##### Extracted records
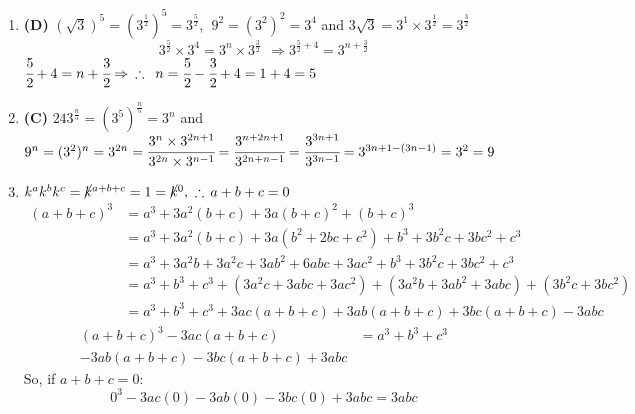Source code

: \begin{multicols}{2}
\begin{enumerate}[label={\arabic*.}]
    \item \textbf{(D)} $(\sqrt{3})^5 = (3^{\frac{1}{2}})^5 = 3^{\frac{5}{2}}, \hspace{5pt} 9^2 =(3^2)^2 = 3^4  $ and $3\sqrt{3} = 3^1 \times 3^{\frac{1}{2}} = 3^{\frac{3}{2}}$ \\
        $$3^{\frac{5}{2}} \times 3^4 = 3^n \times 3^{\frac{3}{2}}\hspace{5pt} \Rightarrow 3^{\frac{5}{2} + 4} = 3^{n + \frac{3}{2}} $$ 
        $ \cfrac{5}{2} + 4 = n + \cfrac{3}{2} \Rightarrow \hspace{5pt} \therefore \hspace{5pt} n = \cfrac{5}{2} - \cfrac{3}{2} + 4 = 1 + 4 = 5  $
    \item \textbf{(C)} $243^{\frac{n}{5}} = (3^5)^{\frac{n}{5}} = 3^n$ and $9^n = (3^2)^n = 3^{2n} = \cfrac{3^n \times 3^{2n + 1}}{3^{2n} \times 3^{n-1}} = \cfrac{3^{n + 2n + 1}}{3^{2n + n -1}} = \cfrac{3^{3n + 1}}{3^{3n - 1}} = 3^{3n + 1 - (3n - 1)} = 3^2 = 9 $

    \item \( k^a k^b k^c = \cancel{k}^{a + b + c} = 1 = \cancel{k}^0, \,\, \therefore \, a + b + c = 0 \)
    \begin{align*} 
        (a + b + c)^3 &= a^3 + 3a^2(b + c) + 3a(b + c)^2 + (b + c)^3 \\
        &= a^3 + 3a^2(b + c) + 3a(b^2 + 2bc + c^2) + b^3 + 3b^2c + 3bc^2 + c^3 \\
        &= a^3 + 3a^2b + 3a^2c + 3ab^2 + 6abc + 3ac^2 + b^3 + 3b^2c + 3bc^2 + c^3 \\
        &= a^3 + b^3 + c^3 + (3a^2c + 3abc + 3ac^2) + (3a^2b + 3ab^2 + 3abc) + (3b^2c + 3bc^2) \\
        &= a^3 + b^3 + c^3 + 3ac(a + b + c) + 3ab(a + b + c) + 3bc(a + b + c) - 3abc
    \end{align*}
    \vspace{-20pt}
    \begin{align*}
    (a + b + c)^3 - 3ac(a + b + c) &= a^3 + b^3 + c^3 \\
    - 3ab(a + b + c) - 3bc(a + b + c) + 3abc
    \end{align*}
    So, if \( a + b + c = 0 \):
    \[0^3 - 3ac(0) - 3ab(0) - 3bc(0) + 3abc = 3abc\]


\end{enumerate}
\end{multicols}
##########
##### Extracted records
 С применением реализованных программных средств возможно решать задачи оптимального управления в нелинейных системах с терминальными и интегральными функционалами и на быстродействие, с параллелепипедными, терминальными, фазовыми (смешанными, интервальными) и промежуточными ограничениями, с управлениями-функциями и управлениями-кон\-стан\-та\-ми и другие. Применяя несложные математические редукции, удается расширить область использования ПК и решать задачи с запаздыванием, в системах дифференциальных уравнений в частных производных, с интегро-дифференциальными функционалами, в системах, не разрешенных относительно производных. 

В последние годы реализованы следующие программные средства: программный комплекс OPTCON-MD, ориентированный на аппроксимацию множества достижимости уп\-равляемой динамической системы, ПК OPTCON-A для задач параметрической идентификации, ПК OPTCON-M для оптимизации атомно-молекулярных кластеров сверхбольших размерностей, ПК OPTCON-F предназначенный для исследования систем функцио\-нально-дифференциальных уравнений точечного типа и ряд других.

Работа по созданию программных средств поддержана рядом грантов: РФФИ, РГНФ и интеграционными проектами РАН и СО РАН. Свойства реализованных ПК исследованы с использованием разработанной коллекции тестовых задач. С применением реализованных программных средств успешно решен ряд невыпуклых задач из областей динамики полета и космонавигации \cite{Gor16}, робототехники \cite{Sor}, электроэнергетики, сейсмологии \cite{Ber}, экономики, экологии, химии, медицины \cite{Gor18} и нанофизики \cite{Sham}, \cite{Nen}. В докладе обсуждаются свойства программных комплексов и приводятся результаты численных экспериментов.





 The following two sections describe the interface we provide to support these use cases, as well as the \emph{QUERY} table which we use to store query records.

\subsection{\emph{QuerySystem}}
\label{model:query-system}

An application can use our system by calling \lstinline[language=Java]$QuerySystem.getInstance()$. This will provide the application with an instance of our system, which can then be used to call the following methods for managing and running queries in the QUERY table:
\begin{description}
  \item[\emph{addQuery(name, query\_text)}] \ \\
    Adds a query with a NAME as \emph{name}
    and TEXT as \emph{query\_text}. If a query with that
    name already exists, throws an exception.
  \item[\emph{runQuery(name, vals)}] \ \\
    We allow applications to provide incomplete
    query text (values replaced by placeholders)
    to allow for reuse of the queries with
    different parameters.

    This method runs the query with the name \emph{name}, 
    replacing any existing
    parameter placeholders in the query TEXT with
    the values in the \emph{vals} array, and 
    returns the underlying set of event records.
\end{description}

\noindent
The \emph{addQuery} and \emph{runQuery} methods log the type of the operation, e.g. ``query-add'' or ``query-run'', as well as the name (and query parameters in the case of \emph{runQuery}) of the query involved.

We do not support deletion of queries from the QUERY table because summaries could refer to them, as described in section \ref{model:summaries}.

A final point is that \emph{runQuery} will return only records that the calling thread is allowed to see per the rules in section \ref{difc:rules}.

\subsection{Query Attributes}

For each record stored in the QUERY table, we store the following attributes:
##########
##### Extracted records
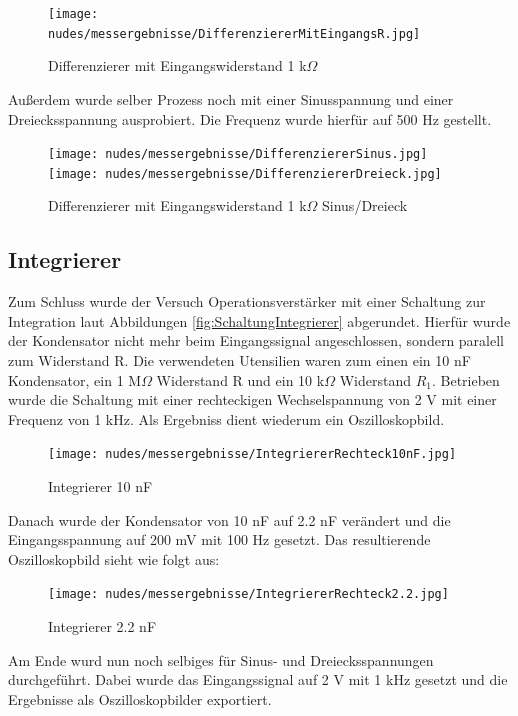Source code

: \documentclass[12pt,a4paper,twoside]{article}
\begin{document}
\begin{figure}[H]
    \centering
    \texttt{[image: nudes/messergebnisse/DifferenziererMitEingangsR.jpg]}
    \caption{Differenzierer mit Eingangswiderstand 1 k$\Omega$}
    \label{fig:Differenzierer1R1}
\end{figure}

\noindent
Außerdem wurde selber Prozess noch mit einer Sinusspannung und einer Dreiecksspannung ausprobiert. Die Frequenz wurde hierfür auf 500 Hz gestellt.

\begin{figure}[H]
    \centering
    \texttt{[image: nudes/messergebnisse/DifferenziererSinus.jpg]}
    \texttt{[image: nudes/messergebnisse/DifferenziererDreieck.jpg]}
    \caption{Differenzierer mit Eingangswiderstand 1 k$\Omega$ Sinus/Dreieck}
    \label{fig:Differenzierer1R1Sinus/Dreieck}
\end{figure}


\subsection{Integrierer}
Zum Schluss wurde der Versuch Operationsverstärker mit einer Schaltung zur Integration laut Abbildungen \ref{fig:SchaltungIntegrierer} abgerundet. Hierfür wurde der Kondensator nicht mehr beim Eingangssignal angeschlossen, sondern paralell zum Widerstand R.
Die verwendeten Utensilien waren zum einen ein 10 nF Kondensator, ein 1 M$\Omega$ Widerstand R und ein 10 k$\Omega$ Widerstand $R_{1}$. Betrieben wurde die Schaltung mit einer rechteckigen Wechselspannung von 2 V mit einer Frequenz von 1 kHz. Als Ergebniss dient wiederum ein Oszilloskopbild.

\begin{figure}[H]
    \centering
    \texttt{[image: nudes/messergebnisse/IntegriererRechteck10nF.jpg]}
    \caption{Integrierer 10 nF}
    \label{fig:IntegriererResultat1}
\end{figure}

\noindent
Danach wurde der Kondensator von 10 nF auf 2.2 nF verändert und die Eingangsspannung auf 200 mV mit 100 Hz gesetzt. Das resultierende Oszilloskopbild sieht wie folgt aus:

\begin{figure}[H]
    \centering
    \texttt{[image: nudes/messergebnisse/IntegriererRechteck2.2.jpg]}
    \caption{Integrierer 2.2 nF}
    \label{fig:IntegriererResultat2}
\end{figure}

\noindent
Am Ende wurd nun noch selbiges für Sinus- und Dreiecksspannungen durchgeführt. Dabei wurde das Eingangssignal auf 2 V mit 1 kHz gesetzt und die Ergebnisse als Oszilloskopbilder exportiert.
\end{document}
##########
■ **Brief**: Find the lines above with the word "hspace". Copy them out.

■ **Response to this exercise**:
    \item \textbf{(D)} $(\sqrt{3})^5 = (3^{\frac{1}{2}})^5 = 3^{\frac{5}{2}}, \hspace{5pt} 9^2 =(3^2)^2 = 3^4  $ and $3\sqrt{3} = 3^1 \times 3^{\frac{1}{2}} = 3^{\frac{3}{2}}$ \\
        $$3^{\frac{5}{2}} \times 3^4 = 3^n \times 3^{\frac{3}{2}}\hspace{5pt} \Rightarrow 3^{\frac{5}{2} + 4} = 3^{n + \frac{3}{2}} $$ 
        $ \cfrac{5}{2} + 4 = n + \cfrac{3}{2} \Rightarrow \hspace{5pt} \therefore \hspace{5pt} n = \cfrac{5}{2} - \cfrac{3}{2} + 4 = 1 + 4 = 5  $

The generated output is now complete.